Records excerpted from a collection

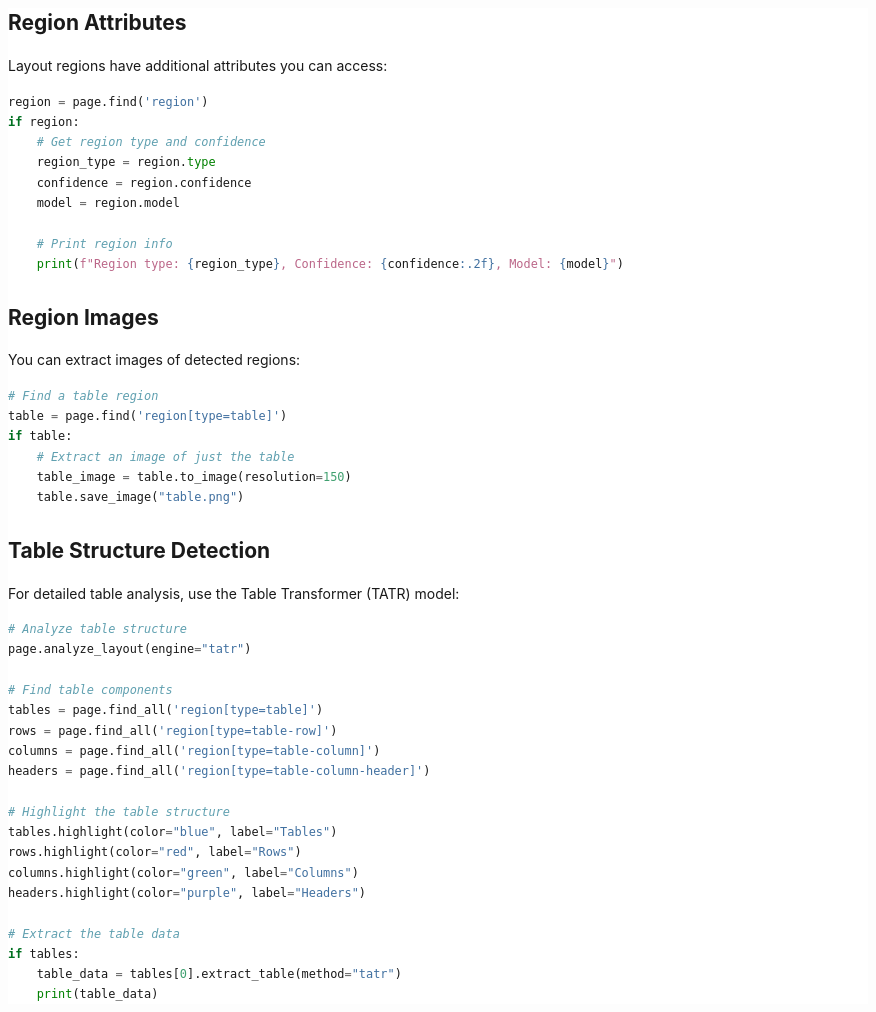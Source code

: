 ## Region Attributes

Layout regions have additional attributes you can access:

```python
region = page.find('region')
if region:
    # Get region type and confidence
    region_type = region.type
    confidence = region.confidence
    model = region.model
    
    # Print region info
    print(f"Region type: {region_type}, Confidence: {confidence:.2f}, Model: {model}")
```

## Region Images

You can extract images of detected regions:

```python
# Find a table region
table = page.find('region[type=table]')
if table:
    # Extract an image of just the table
    table_image = table.to_image(resolution=150)
    table.save_image("table.png")
```

## Table Structure Detection

For detailed table analysis, use the Table Transformer (TATR) model:

```python
# Analyze table structure
page.analyze_layout(engine="tatr")

# Find table components
tables = page.find_all('region[type=table]')
rows = page.find_all('region[type=table-row]')
columns = page.find_all('region[type=table-column]')
headers = page.find_all('region[type=table-column-header]')

# Highlight the table structure
tables.highlight(color="blue", label="Tables")
rows.highlight(color="red", label="Rows")
columns.highlight(color="green", label="Columns")
headers.highlight(color="purple", label="Headers")

# Extract the table data
if tables:
    table_data = tables[0].extract_table(method="tatr")
    print(table_data)
```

> Task objective
Which of the lines in the data hold the string "tables"? Report each of them by copying it.

> Solution for this task
tables = page.find_all('region[type=table]')
tables.highlight(color="blue", label="Tables")
if tables:
    table_data = tables[0].extract_table(method="tatr")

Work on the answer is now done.